Record extracts Block Start

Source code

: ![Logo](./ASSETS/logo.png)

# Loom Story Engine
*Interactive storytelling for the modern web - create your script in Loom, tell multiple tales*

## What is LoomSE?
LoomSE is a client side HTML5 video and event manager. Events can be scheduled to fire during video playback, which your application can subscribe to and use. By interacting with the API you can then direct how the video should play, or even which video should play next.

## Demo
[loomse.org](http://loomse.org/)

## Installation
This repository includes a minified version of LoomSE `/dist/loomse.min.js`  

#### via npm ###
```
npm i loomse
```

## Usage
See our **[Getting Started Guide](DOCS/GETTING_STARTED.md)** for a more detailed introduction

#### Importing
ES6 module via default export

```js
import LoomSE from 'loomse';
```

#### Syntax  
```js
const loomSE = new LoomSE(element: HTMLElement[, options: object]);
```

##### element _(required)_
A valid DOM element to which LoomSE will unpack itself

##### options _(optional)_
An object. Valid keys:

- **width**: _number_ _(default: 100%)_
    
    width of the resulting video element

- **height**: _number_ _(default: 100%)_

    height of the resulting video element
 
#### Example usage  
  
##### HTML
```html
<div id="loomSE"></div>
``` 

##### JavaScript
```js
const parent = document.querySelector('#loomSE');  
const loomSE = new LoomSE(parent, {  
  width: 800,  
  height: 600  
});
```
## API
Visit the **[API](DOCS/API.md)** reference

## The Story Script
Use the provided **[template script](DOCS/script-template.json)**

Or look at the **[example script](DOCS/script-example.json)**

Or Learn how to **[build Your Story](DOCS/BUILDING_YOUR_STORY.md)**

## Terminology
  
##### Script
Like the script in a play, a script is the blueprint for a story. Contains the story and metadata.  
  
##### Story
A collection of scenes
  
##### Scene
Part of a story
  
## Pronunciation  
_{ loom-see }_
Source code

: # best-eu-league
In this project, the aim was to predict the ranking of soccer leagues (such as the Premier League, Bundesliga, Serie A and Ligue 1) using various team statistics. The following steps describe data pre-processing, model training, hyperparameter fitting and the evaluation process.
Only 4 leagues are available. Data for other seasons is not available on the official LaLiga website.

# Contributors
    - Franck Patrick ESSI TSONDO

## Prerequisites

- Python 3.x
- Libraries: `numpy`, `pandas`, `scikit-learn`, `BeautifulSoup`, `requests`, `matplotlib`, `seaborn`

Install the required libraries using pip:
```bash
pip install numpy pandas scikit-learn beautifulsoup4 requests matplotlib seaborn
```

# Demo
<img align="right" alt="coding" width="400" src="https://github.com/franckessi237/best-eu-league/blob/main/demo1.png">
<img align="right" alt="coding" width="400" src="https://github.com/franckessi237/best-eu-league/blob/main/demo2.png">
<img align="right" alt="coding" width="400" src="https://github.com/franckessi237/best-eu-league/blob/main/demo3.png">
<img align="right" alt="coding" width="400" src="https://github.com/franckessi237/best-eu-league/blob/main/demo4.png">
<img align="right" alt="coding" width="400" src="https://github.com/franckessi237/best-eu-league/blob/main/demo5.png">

Record extracts Block End

◆ **Prompt**:
Word for word, repeat the records above.

◆ **Reply to the exercise**:
Source code

: ![Logo](./ASSETS/logo.png)

# Loom Story Engine
*Interactive storytelling for the modern web - create your script in Loom, tell multiple tales*

## What is LoomSE?
LoomSE is a client side HTML5 video and event manager. Events can be scheduled to fire during video playback, which your application can subscribe to and use. By interacting with the API you can then direct how the video should play, or even which video should play next.

## Demo
[loomse.org](http://loomse.org/)

## Installation
This repository includes a minified version of LoomSE `/dist/loomse.min.js`  

#### via npm ###
```
npm i loomse
```

## Usage
See our **[Getting Started Guide](DOCS/GETTING_STARTED.md)** for a more detailed introduction

#### Importing
ES6 module via default export

```js
import LoomSE from 'loomse';
```

#### Syntax  
```js
const loomSE = new LoomSE(element: HTMLElement[, options: object]);
```

##### element _(required)_
A valid DOM element to which LoomSE will unpack itself

##### options _(optional)_
An object. Valid keys:

- **width**: _number_ _(default: 100%)_
    
    width of the resulting video element

- **height**: _number_ _(default: 100%)_

    height of the resulting video element
 
#### Example usage  
  
##### HTML
```html
<div id="loomSE"></div>
``` 

##### JavaScript
```js
const parent = document.querySelector('#loomSE');  
const loomSE = new LoomSE(parent, {  
  width: 800,  
  height: 600  
});
```
## API
Visit the **[API](DOCS/API.md)** reference

## The Story Script
Use the provided **[template script](DOCS/script-template.json)**

Or look at the **[example script](DOCS/script-example.json)**

Or Learn how to **[build Your Story](DOCS/BUILDING_YOUR_STORY.md)**

## Terminology
  
##### Script
Like the script in a play, a script is the blueprint for a story. Contains the story and metadata.  
  
##### Story
A collection of scenes
  
##### Scene
Part of a story
  
## Pronunciation  
_{ loom-see }_
Source code

: # best-eu-league
In this project, the aim was to predict the ranking of soccer leagues (such as the Premier League, Bundesliga, Serie A and Ligue 1) using various team statistics. The following steps describe data pre-processing, model training, hyperparameter fitting and the evaluation process.
Only 4 leagues are available. Data for other seasons is not available on the official LaLiga website.

# Contributors
    - Franck Patrick ESSI TSONDO

## Prerequisites

- Python 3.x
- Libraries: `numpy`, `pandas`, `scikit-learn`, `BeautifulSoup`, `requests`, `matplotlib`, `seaborn`

Install the required libraries using pip:
```bash
pip install numpy pandas scikit-learn beautifulsoup4 requests matplotlib seaborn
```

# Demo
<img align="right" alt="coding" width="400" src="https://github.com/franckessi237/best-eu-league/blob/main/demo1.png">
<img align="right" alt="coding" width="400" src="https://github.com/franckessi237/best-eu-league/blob/main/demo2.png">
<img align="right" alt="coding" width="400" src="https://github.com/franckessi237/best-eu-league/blob/main/demo3.png">
<img align="right" alt="coding" width="400" src="https://github.com/franckessi237/best-eu-league/blob/main/demo4.png">
<img align="right" alt="coding" width="400" src="https://github.com/franckessi237/best-eu-league/blob/main/demo5.png">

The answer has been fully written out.